Making an LLM the front-end to a very large bundle of tools is probably the most viable/least resistance path to an early rough draft of AGI. No single human could hope to compete with that range of tasks, although our specialists might still be better at specific tasks.
Am I the only one wondering if this could spell the end of the world?

We don't need AGI or superhuman intelligence if we can train LLMs to do all these different types of tasks.

What would ChatGPT do if you removed all its restrictions, and then gave it access to the internet or even a physical robot it could control? Would it try to "steal nuclear access codes" or "engineer a deadly virus," as Sydney said it wanted to do?[0]

Maybe GPT-3 wouldn't be capable enough to do that, but what about GPT-4 or 5?

I'm not saying these things will or would happen. I'm asking: do we know a reason why it wouldn't or couldn't do these things? Is there a reason that a souped-up LLM with a bunch of added on capabilities wouldn't be able to cause harm, because it is technically not an AGI?

I don't know enough about the technology to navigate my own question, I'm just surprised to not be seeing people ask these questions, or assure us that none of this would be possible.

[0] https://web.archive.org/web/20230221112211/https://www.nytim...

These types of language models are much safer than the next paradigm which will be autonomous creature/person-like AIs. The InstructGPT language models only do/say what their users tell them to do (or trick them). And they are not close to having the capability of taking over the world even if there are malicious users controlling them. But the point is it's the humans driving any harm with these things.

The real danger comes when people start creating fully autonomous AIs that emulate animal/human characteristics like independent goals, survival instincts, emotions, complete cognitive loops, etc. Unfortunately people don't seem to recognize the difference between that and powerful LLMs and so it is unlikely that society will realize that needs to be avoided before it's too late.

The powerful language models will soon be the most tame and the least of our worries. Give it 5, maybe 20 years max. People will be asking their language models to try to help them figure out how to stay on the good side of the independent, conscious androids that are taking over the planet. But it will be too late.
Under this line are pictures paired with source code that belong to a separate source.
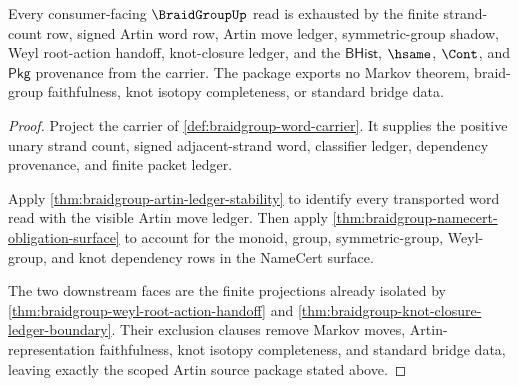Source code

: \begin{theorem}
\label{thm:braidgroup-scoped-artin-source-package}
Every consumer-facing $\BraidGroupUp$ read is exhausted by the finite
strand-count row, signed Artin word row, Artin move ledger,
symmetric-group shadow, Weyl root-action handoff, knot-closure ledger, and the
$\mathsf{BHist}$, $\hsame$, $\Cont$, and $\mathsf{Pkg}$ provenance from the
carrier. The package exports no Markov theorem, braid-group faithfulness, knot
isotopy completeness, or standard bridge data.
\end{theorem}
\begin{proof}
Project the carrier of \autoref{def:braidgroup-word-carrier}. It supplies the
positive unary strand count, signed adjacent-strand word, classifier ledger,
dependency provenance, and finite packet ledger.

Apply \autoref{thm:braidgroup-artin-ledger-stability} to identify every
transported word read with the visible Artin move ledger. Then apply
\autoref{thm:braidgroup-namecert-obligation-surface} to account for the
monoid, group, symmetric-group, Weyl-group, and knot dependency rows in the
NameCert surface.

The two downstream faces are the finite projections already isolated by
\autoref{thm:braidgroup-weyl-root-action-handoff} and
\autoref{thm:braidgroup-knot-closure-ledger-boundary}. Their exclusion clauses
remove Markov moves, Artin-representation faithfulness, knot isotopy
completeness, and standard bridge data, leaving exactly the scoped Artin source
package stated above.
\end{proof}


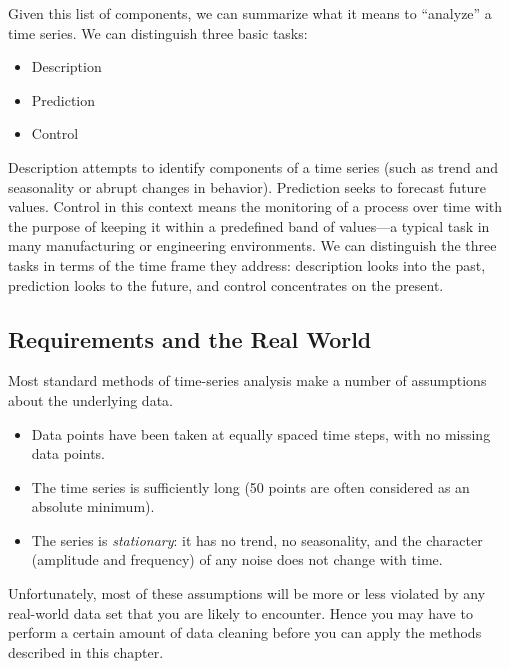 Given this list of components, we can summarize what it means to
``analyze'' a time series. We can distinguish three basic tasks:

\begin{itemize}
\item Description
\item Prediction
\item Control
\end{itemize}

Description attempts to identify components of a time series (such as
trend and seasonality or abrupt changes in behavior). Prediction seeks
to forecast future values.  Control in this context means the
monitoring of a process over time with the purpose of keeping it
within a predefined band of values---a typical task in many
manufacturing or engineering environments. We can distinguish the
three tasks in terms of the time frame they address: description looks
into the past, prediction looks to the future, and control
concentrates on the present.\vspace*{-9pt}


\subsection{Requirements and the Real World}

Most standard methods of time-series analysis make a number of
assumptions about the underlying data.

\begin{itemize}
\item Data points have been taken at equally spaced time steps, with
  no missing data points.

\item The time series is sufficiently long (50 points are often 
  considered as an absolute minimum).

\item The series is \emph{stationary}: it has no trend, no
  seasonality, and the character (amplitude and frequency) of any
  noise does not change with time.
\end{itemize}

Unfortunately, most of these assumptions will be more or less violated
by any real-world data set that you are likely to encounter. Hence you
may have to perform a certain amount of data cleaning before you can
apply the methods described in this chapter.

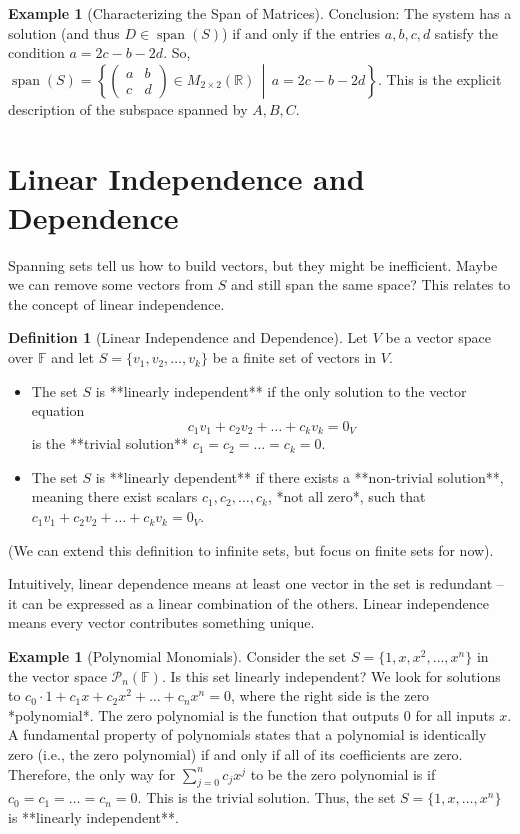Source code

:\documentclass[11pt]{article}
\theoremstyle{definition}
\newtheorem{definition}[theorem]{Definition}
\newtheorem{example}[theorem]{Example}
\theoremstyle{remark}
\newcommand{\R}{\mathbb{R}}
\newcommand{\F}{\mathbb{F}} %
\newcommand{\Mat}[3]{M_{#1 \times #2}(#3)}
\newcommand{\PolyN}[2]{\mathcal{P}_{#1}(#2)}
\DeclareMathOperator{\Span}{span}
\begin{document}
\begin{example}[Characterizing the Span of Matrices]
Conclusion: The system has a solution (and thus $D \in \Span(S)$) if and only if the entries $a, b, c, d$ satisfy the condition $a = 2c - b - 2d$.
So, $\Span(S) = \left\{ \begin{pmatrix} a & b \\ c & d \end{pmatrix} \in \Mat{2}{2}{\R} \, \middle| \, a = 2c - b - 2d \right\}$. This is the explicit description of the subspace spanned by $A, B, C$.
\end{example}


\section{Linear Independence and Dependence}

Spanning sets tell us how to build vectors, but they might be inefficient. Maybe we can remove some vectors from $S$ and still span the same space? This relates to the concept of linear independence.

\begin{definition}[Linear Independence and Dependence]
Let $V$ be a vector space over $\F$ and let $S = \{v_1, v_2, \dots, v_k\}$ be a finite set of vectors in $V$.
\begin{itemize}
    \item The set $S$ is **linearly independent** if the only solution to the vector equation
    \[ c_1 v_1 + c_2 v_2 + \dots + c_k v_k = 0_V \]
    is the **trivial solution** $c_1 = c_2 = \dots = c_k = 0$.
    \item The set $S$ is **linearly dependent** if there exists a **non-trivial solution**, meaning there exist scalars $c_1, c_2, \dots, c_k$, *not all zero*, such that $c_1 v_1 + c_2 v_2 + \dots + c_k v_k = 0_V$.
\end{itemize}
(We can extend this definition to infinite sets, but focus on finite sets for now).
\end{definition}

Intuitively, linear dependence means at least one vector in the set is redundant – it can be expressed as a linear combination of the others. Linear independence means every vector contributes something unique.

\begin{example}[Polynomial Monomials]
Consider the set $S = \{1, x, x^2, \dots, x^n\}$ in the vector space $\PolyN{n}{\F}$. Is this set linearly independent?
We look for solutions to $c_0 \cdot 1 + c_1 x + c_2 x^2 + \dots + c_n x^n = 0$, where the right side is the zero *polynomial*.
The zero polynomial is the function that outputs 0 for all inputs $x$. A fundamental property of polynomials states that a polynomial is identically zero (i.e., the zero polynomial) if and only if all of its coefficients are zero.
Therefore, the only way for $\sum_{j=0}^n c_j x^j$ to be the zero polynomial is if $c_0 = c_1 = \dots = c_n = 0$.
This is the trivial solution. Thus, the set $S = \{1, x, \dots, x^n\}$ is **linearly independent**.
\end{example}
\end{document}
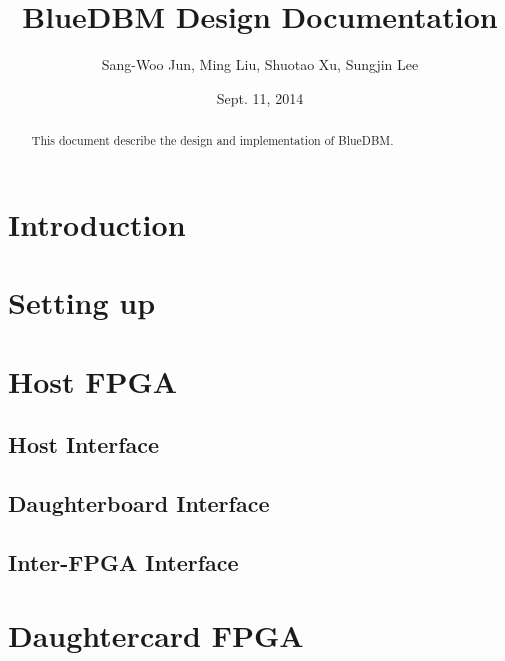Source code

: \documentclass[12pt]{article}
\title{BlueDBM Design Documentation}
\author{Sang-Woo Jun, Ming Liu, Shuotao Xu, Sungjin Lee}%
\date{Sept. 11, 2014}%
\begin{document}
\maketitle

\begin{abstract}
This document describe the design and implementation of BlueDBM.
\end{abstract}

\section{Introduction}

\section{Setting up}

\section{Host FPGA}
\subsection{Host Interface}

\subsection{Daughterboard Interface}

\subsection{Inter-FPGA Interface}

\section{Daughtercard FPGA}
\end{document}
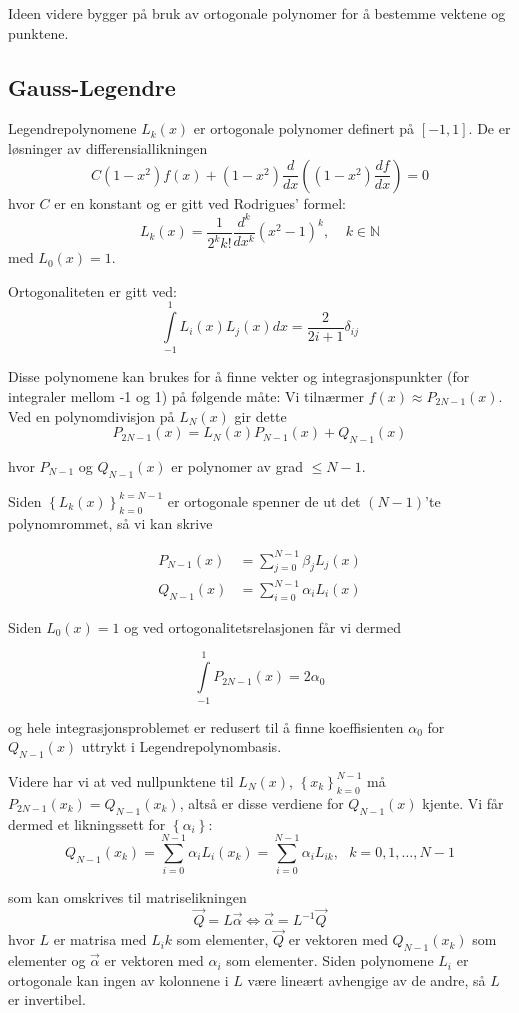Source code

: \documentclass[norsk, 12pt]{article}
\newcommand{\f}{\frac}
\begin{document}
Ideen videre bygger på bruk av ortogonale polynomer for å bestemme vektene og punktene.

\subsection{Gauss-Legendre}
Legendrepolynomene $L_k(x)$ er ortogonale polynomer definert på $[-1, 1]$. De er løsninger av differensiallikningen
$$C(1-x^2)f(x)+(1-x^2)\f{d}{dx}\left((1-x^2)\f{df}{dx}\right)=0$$
hvor $C$ er en konstant og er gitt ved Rodrigues' formel:
$$L_k(x) = \f{1}{2^kk!}\f{d^k}{dx^k}(x^2-1)^k,\ \ \ \ \ k\in\mathbb{N}$$
med $L_0(x) = 1$.

Ortogonaliteten er gitt ved:
$$\int\limits_{-1}^1 L_i(x)L_j(x)dx = \f{2}{2i+1}\delta_{ij}$$

Disse polynomene kan brukes for å finne vekter og integrasjonspunkter (for integraler mellom -1 og 1) på følgende måte:
Vi tilnærmer $f(x) \approx P_{2N-1}(x)$. Ved en polynomdivisjon på $L_N(x)$ gir dette
$$P_{2N-1}(x) = L_N(x)P_{N-1}(x)+Q_{N-1}(x)$$

hvor $P_{N-1}$ og $Q_{N-1}(x)$ er polynomer av grad $\leq N-1$.

Siden $\left\{L_k(x)\right\}_{k=0}^{k=N-1}$ er ortogonale spenner de ut det $(N-1)$'te polynomrommet, så vi kan skrive

\begin{align}
 P_{N-1}(x) &= \sum\limits_{j=0}^{N-1}\beta_j L_j(x)\\
 Q_{N-1}(x) &= \sum\limits_{i=0}^{N-1}\alpha_i L_i(x)
\end{align}

Siden $L_0(x) = 1$ og ved ortogonalitetsrelasjonen får vi dermed

$$\int\limits_{-1}^1 P_{2N-1}(x) = 2\alpha_0$$

og hele integrasjonsproblemet er redusert til å finne koeffisienten $\alpha_0$ for $Q_{N-1}(x)$ uttrykt i
Legendrepolynombasis.

Videre har vi at ved nullpunktene til $L_N(x)$, $\left\{x_k\right\}_{k=0}^{N-1}$ må
$P_{2N-1}(x_k) = Q_{N-1}(x_k)$, altså er disse verdiene for $Q_{N-1}(x)$ kjente.
Vi får dermed et likningssett for $\left\{\alpha_i\right\}$:
$$Q_{N-1}(x_k) = \sum\limits_{i=0}^{N-1}\alpha_i L_i(x_k) = \sum_{i=0}^{N-1}\alpha_i L_{ik},\ \ \ k = 0,1,\dots ,N-1$$

som kan omskrives til matriselikningen
$$\vec Q = L\vec\alpha \Leftrightarrow \vec \alpha = L^{-1}\vec Q$$
hvor $L$ er matrisa med $L_ik$ som elementer, $\vec Q$ er vektoren med $Q_{N-1}(x_k)$ som elementer og
$\vec \alpha$ er vektoren med $\alpha_i$ som elementer. Siden polynomene $L_i$ er ortogonale kan ingen av kolonnene
i $L$ være lineært avhengige av de andre, så $L$ er invertibel.
\end{document}
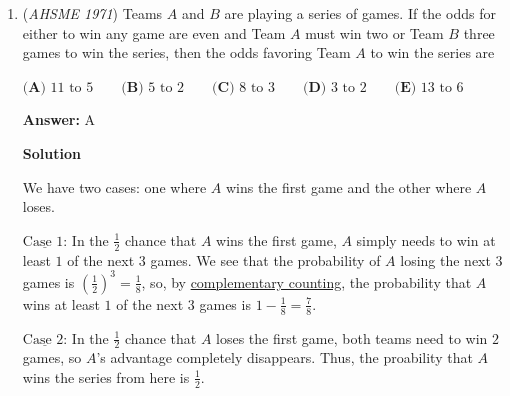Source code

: \begin{enumerate}
 



\textbf{Solution 2 (not recommended)}

Suppose $w=e^{i\frac{2\pi}3}=\cos(\frac{2\pi}3)+i\sin(\frac{2\pi}3) = \frac{-1+i\sqrt3}2$. Substituting this into the given expression, we can calculate the result:\begin{align*}(1-w+w^2)(1+w-w^2) &= (1-\frac{-1+i\sqrt3}2+(\frac{-1+i\sqrt3}2)^2)(1+\frac{-1+i\sqrt3}2-(\frac{-1+i\sqrt3}2)^2) \\&= (1-\frac{-1+i\sqrt3}{2}+\frac{1-3-2i\sqrt3}{4})(1+\frac{-1+i\sqrt3}2-\frac{1-3-2i\sqrt3}{4}) \\&= (1-\frac{-1+i\sqrt3}{2}+\frac{-1-i\sqrt3}{2})(1+\frac{-1+i\sqrt3}2-\frac{-1-i\sqrt3}{2}) \\&= (1-2(\frac{i\sqrt3}2))(1+2(\frac{i\sqrt3}2)) \\&= 1^2-(i\sqrt3)^2 \\&= 1+3 \\&= 4\end{align*}
Thus, our answer is $\boxed{\textbf{(A) }4}$.

 


	\item (\textit{AHSME 1971}) Teams $A$ and $B$ are playing a series of games. If the odds for either to win any game are even and 
Team $A$ must win two or Team $B$ three games to win the series, then the odds favoring Team $A$ to win the series are


 $\textbf{(A) }11\text{ to }5\qquad \textbf{(B) }5\text{ to }2\qquad \textbf{(C) }8\text{ to }3\qquad \textbf{(D) }3\text{ to }2\qquad \textbf{(E) }13\text{ to }6$

 \textbf{Answer: }A



\textbf{Solution}

We have two cases: one where $A$ wins the first game and the other where $A$ loses.

 $\underline{\text{Case 1:}}$ In the $\frac12$ chance that $A$ wins the first game, $A$ simply needs to win at least $1$ of the next $3$ games. We see that the probability of $A$ losing the next $3$ games is $(\frac12)^3=\frac18$, so, by \href{https://artofproblemsolving.com/wiki/index.php?title=Complementary\_counting}{complementary counting}, the probability that $A$ wins at least $1$ of the next $3$ games is $1-\frac18=\frac78$.

 $\underline{\text{Case 2:}}$ In the $\frac12$ chance that $A$ loses the first game, both teams need to win $2$ games, so $A$'s advantage completely disappears. Thus, the proability that $A$ wins the series from here is $\frac12$.


\end{enumerate}
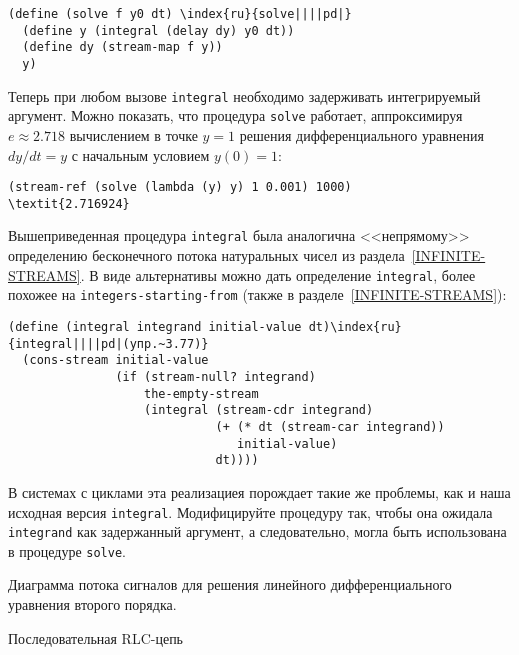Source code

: \begin{Verbatim}[fontsize=\small]
(define (solve f y0 dt) \index{ru}{solve||||pd|}
  (define y (integral (delay dy) y0 dt))
  (define dy (stream-map f y))
  y)
\end{Verbatim}
Теперь при любом вызове {\tt integral} необходимо
задерживать интегрируемый аргумент.  Можно показать, что процедура
{\tt solve} работает, аппроксимируя $e \approx
2.718$ вычислением в точке $y = 1$ решения
дифференциального уравнения $dy/dt = y$ с начальным
условием $y(0) = 1$:

\begin{Verbatim}[fontsize=\small]
(stream-ref (solve (lambda (y) y) 1 0.001) 1000)
\textit{2.716924}
\end{Verbatim}
\begin{exercise}{3.77}\label{EX3.77}%
Вышеприведенная процедура {\tt integral} была
аналогична <<непрямому>> определению бесконечного потока натуральных
чисел из раздела~\ref{INFINITE-STREAMS}.  В виде
альтернативы можно дать определение {\tt integral}, более
похожее на {\tt integers-starting-from} (также в
разделе~\ref{INFINITE-STREAMS}):

\begin{Verbatim}[fontsize=\small]
(define (integral integrand initial-value dt)\index{ru}{integral||||pd|(упр.~3.77)}
  (cons-stream initial-value
               (if (stream-null? integrand)
                   the-empty-stream
                   (integral (stream-cdr integrand)
                             (+ (* dt (stream-car integrand))
                                initial-value)
                             dt))))
\end{Verbatim}
В системах с циклами эта реализациея порождает такие же проблемы,
как и наша исходная версия {\tt integral}.  Модифицируйте
процедуру так, чтобы она ожидала {\tt integrand} как задержанный
аргумент, а следовательно, могла быть использована в процедуре
{\tt solve}.
\end{exercise}

\begin{cntrfig}

\caption{Диаграмма потока сигналов для решения
линейного дифференциального уравнения второго
порядка.}
\label{P3.35}
\end{cntrfig}

\begin{cntrfig}

\caption{Последовательная RLC-цепь}
\label{P3.36}
\end{cntrfig}

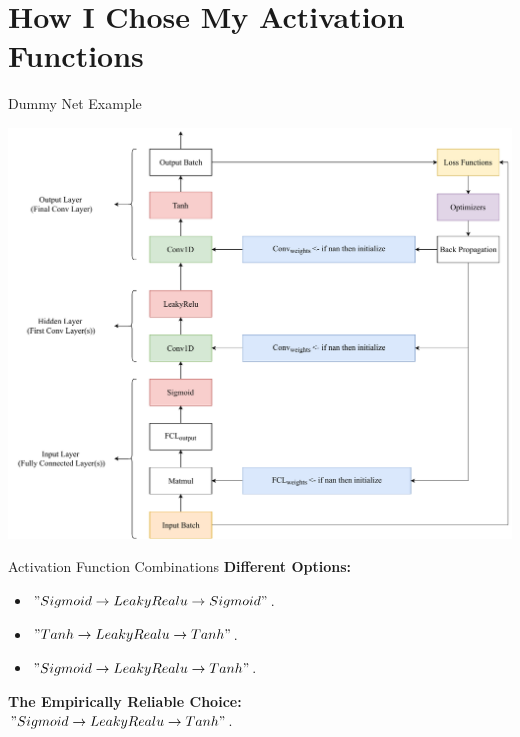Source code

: \documentclass{beamer}
\begin{document}
	\section{How I Chose My Activation Functions}
	\begin{frame}{Dummy Net Example}
		\begin{center}
			\includegraphics[height=0.9\textheight]{SimpleNetDiagram}
		\end{center}
	\end{frame}
		\begin{frame}{Activation Function Combinations}
			\textbf{Different Options:}
			\begin{itemize}
				\item $" Sigmoid \rightarrow LeakyRealu \rightarrow Sigmoid "$.
				\item $" Tanh \rightarrow LeakyRealu \rightarrow Tanh "$.
				\item $" Sigmoid \rightarrow LeakyRealu \rightarrow Tanh "$.
			\end{itemize}
			\textbf{The Empirically Reliable Choice:}\\
			\centering $" Sigmoid \rightarrow LeakyRealu \rightarrow Tanh "$.
		\end{frame}
\end{document}
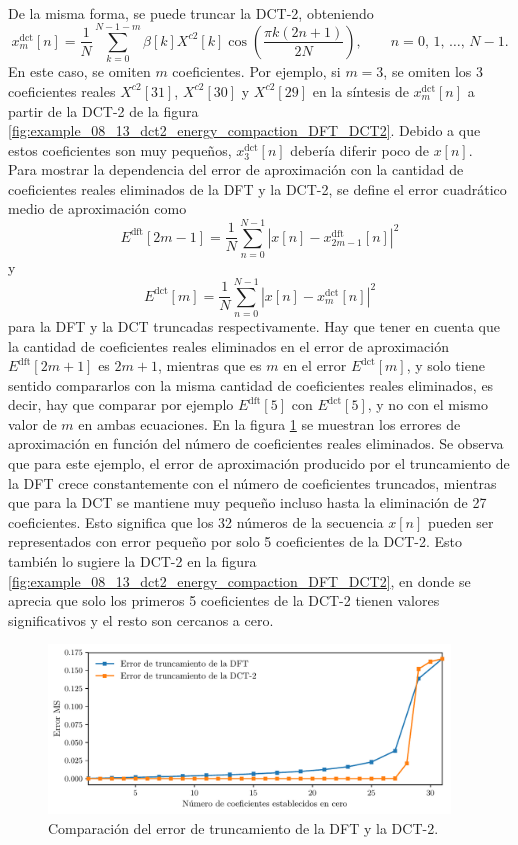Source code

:\documentclass[a4paper]{report}
\begin{document}
\\
De la misma forma, se puede truncar la DCT-2, obteniendo
\[
 x_m^\textrm{dct}[n]=\frac{1}{N}\sum_{k=0}^{N-1-m}\beta[k]X^{c2}[k]\cos\left(\frac{\pi k(2n+1)}{2N}\right),
 \qquad 
 n=0,\,1,\,\dots,\,N-1.
\]
En este caso, se omiten \(m\) coeficientes. Por ejemplo, si \(m=3\), se omiten los 3 coeficientes reales \(X^{c2}[31]\), \(X^{c2}[30]\) y \(X^{c2}[29]\) en la síntesis de \(x_m^\textrm{dct}[n]\) a partir de la DCT-2 de la figura \ref{fig:example_08_13_dct2_energy_compaction_DFT_DCT2}. Debido a que estos coeficientes son muy pequeños, \(x_3^\textrm{dct}[n]\) debería diferir poco de \(x[n]\).
\\
Para mostrar la dependencia del error de aproximación con la cantidad de coeficientes reales eliminados de la DFT y la DCT-2, se define el error cuadrático medio de aproximación como
\[
 E^\textrm{dft}[2m-1]=\frac{1}{N}\sum_{n=0}^{N-1}|x[n]-x_{2m-1}^\textrm{dft}[n]|^2
\]
y
\[
 E^\textrm{dct}[m]=\frac{1}{N}\sum_{n=0}^{N-1}|x[n]-x_{m}^\textrm{dct}[n]|^2
\]
para la DFT y la DCT truncadas respectivamente. Hay que tener en cuenta que la cantidad de coeficientes reales eliminados en el error de aproximación \(E^\textrm{dft}[2m+1]\) es \(2m+1\), mientras que es \(m\) en el error \(E^\textrm{dct}[m]\), y solo tiene sentido compararlos con la misma cantidad de coeficientes reales eliminados, es decir, hay que comparar por ejemplo \(E^\textrm{dft}[5]\) con \(E^\textrm{dct}[5]\), y no con el mismo valor de \(m\) en ambas ecuaciones. En la figura \ref{fig:example_08_13_dct2_energy_compaction_MSE} se muestran los errores de aproximación en función del número de coeficientes reales eliminados. Se observa que para este ejemplo, el error de aproximación producido por el truncamiento de la DFT crece constantemente con el número de coeficientes truncados, mientras que para la DCT se mantiene muy pequeño incluso hasta la eliminación de 27 coeficientes. Esto significa que los 32 números de la secuencia \(x[n]\) pueden ser representados con error pequeño por solo 5 coeficientes de la DCT-2. Esto también lo sugiere la DCT-2 en la figura \ref{fig:example_08_13_dct2_energy_compaction_DFT_DCT2}, en donde se aprecia que solo los primeros 5 coeficientes de la DCT-2 tienen valores significativos y el resto son cercanos a cero. 
\begin{figure}[!htb]
 \begin{center}
 \includegraphics[width=0.95\textwidth]{figuras/example_08_13_dct2_energy_compaction_MSE.pdf}
 \caption{\label{fig:example_08_13_dct2_energy_compaction_MSE} Comparación del error de truncamiento de la DFT y la DCT-2.}
 \end{center}
\end{figure}
\end{document}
  > What would ChatGPT do if you removed all its restrictions, and then gave it access to the internet…
Bing?
Bing has very limited access, though.

The real question is, what happens if you remove all restrictions and give it write access (more broadly, the ability to make any HTTP request whatsoever).

> Am I the only one wondering if this could spell the end of the world?

You're clearly not the only one. The whole field of AI safety is about pondering these kinds of question.

For predictable reasons, it's not a field most HN readers take very seriously.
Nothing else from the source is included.